> **What to produce**
Please retype the data below exactly, stopping after the line with "## Gestione sicura" and skipping every picture.

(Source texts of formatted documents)
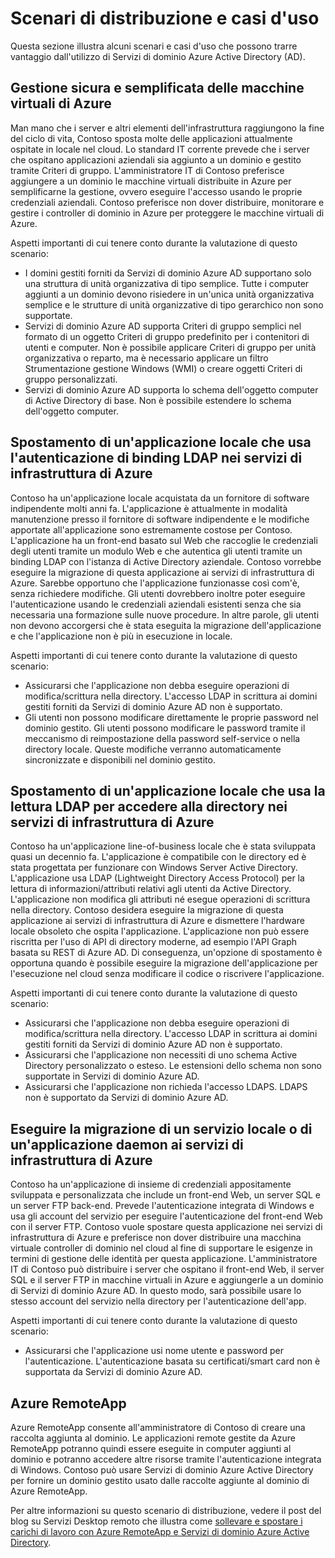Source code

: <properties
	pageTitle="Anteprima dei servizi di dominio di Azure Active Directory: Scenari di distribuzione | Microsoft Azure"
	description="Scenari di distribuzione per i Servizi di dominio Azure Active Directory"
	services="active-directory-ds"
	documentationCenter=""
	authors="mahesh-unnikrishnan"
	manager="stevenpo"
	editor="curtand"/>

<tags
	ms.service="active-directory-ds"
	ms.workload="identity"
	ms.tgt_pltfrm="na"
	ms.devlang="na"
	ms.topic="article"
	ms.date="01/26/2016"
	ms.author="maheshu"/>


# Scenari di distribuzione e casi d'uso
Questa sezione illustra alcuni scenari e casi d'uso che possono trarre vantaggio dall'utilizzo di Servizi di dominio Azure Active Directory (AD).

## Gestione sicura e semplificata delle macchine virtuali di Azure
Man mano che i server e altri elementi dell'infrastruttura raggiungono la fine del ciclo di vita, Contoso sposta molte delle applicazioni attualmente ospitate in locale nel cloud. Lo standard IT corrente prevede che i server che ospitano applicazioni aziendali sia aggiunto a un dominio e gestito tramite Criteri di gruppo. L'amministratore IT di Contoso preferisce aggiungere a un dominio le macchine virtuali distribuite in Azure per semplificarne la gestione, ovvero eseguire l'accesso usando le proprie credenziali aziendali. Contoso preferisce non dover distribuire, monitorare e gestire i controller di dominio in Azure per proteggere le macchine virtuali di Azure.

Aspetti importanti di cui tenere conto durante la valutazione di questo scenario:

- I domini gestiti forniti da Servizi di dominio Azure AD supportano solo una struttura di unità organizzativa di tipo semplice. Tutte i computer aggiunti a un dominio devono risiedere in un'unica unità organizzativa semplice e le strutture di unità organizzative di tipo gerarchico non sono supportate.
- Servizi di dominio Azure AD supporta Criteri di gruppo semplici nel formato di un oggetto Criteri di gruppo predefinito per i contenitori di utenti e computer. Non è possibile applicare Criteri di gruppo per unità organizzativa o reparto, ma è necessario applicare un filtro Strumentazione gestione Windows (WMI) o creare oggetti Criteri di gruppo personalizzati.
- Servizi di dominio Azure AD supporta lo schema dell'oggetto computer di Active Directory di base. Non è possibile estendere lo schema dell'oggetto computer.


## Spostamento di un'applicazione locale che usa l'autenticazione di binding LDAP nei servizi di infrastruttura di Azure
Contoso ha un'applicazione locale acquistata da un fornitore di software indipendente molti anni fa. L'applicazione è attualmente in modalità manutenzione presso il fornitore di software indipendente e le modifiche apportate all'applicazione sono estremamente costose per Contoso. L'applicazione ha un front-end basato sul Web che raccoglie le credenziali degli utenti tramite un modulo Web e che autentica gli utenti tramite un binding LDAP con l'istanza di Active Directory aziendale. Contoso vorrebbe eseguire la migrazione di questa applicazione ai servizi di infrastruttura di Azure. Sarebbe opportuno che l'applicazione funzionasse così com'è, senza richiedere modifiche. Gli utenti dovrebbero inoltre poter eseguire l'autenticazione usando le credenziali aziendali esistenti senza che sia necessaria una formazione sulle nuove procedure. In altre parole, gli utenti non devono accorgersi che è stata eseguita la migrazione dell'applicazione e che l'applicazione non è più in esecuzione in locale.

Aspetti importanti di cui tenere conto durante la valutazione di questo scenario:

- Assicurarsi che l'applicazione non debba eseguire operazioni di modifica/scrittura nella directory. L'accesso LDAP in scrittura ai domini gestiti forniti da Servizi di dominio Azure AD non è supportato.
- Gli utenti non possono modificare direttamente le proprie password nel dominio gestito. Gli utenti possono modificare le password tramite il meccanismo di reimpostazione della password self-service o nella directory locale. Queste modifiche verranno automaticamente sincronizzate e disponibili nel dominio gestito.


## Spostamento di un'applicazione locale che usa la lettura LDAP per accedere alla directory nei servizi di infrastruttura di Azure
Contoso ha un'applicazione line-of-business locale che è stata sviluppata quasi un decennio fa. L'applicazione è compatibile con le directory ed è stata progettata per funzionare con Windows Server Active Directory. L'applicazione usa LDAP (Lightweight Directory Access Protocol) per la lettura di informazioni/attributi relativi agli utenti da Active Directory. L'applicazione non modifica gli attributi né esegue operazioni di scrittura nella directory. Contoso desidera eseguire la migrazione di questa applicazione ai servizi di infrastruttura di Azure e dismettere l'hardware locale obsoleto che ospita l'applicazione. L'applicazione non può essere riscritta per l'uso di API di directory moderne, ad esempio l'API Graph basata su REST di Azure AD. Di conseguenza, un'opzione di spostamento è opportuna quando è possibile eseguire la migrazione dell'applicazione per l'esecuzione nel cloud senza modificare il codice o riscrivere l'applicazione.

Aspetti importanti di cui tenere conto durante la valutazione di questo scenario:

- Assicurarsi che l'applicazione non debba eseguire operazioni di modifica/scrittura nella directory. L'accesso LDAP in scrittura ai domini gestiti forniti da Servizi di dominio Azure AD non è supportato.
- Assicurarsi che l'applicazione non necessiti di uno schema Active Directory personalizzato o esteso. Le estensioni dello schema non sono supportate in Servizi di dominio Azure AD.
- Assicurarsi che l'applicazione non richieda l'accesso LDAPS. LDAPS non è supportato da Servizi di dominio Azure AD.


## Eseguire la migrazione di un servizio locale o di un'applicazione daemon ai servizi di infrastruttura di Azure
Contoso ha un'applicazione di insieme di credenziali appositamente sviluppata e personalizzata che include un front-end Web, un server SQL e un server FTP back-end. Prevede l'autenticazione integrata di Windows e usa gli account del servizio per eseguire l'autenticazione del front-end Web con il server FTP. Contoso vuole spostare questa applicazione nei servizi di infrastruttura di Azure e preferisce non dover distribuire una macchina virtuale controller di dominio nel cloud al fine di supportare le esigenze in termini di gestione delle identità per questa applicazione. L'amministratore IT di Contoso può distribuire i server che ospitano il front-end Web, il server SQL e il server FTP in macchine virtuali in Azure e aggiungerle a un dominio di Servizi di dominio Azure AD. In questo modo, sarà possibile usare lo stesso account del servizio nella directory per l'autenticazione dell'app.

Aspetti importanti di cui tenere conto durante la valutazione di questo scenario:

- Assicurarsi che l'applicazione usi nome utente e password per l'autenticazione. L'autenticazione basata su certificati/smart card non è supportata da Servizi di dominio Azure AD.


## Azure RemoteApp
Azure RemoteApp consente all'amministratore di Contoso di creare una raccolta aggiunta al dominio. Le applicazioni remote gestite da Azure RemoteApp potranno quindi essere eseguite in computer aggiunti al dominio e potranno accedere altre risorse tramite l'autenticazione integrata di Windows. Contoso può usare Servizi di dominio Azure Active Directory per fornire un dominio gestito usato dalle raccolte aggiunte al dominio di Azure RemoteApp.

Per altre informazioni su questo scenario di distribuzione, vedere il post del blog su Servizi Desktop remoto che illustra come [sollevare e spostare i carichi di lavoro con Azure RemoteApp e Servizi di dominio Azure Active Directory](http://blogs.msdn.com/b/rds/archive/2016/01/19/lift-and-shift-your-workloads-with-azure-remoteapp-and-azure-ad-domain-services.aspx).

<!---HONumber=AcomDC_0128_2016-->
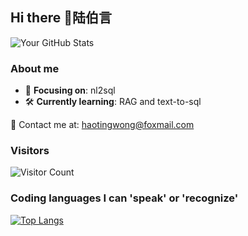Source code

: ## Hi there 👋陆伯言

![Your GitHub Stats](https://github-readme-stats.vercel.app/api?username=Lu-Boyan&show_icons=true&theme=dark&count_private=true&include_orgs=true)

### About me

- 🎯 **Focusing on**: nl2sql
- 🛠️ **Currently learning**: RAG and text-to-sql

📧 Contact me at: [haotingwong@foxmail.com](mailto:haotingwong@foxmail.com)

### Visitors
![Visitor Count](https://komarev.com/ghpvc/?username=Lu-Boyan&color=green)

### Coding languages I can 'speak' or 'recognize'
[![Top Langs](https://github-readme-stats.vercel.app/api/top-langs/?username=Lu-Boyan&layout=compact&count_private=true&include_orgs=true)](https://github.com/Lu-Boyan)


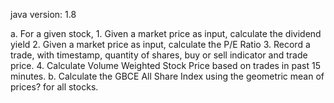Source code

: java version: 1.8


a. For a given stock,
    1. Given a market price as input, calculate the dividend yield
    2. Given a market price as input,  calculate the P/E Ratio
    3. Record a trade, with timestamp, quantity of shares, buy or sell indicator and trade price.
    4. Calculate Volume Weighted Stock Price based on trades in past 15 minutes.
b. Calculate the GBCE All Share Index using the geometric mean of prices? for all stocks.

> **Response to the task**
Source code

: <properties
	pageTitle="Anteprima dei servizi di dominio di Azure Active Directory: Scenari di distribuzione | Microsoft Azure"
	description="Scenari di distribuzione per i Servizi di dominio Azure Active Directory"
	services="active-directory-ds"
	documentationCenter=""
	authors="mahesh-unnikrishnan"
	manager="stevenpo"
	editor="curtand"/>

<tags
	ms.service="active-directory-ds"
	ms.workload="identity"
	ms.tgt_pltfrm="na"
	ms.devlang="na"
	ms.topic="article"
	ms.date="01/26/2016"
	ms.author="maheshu"/>


# Scenari di distribuzione e casi d'uso
Questa sezione illustra alcuni scenari e casi d'uso che possono trarre vantaggio dall'utilizzo di Servizi di dominio Azure Active Directory (AD).

## Gestione sicura e semplificata delle macchine virtuali di Azure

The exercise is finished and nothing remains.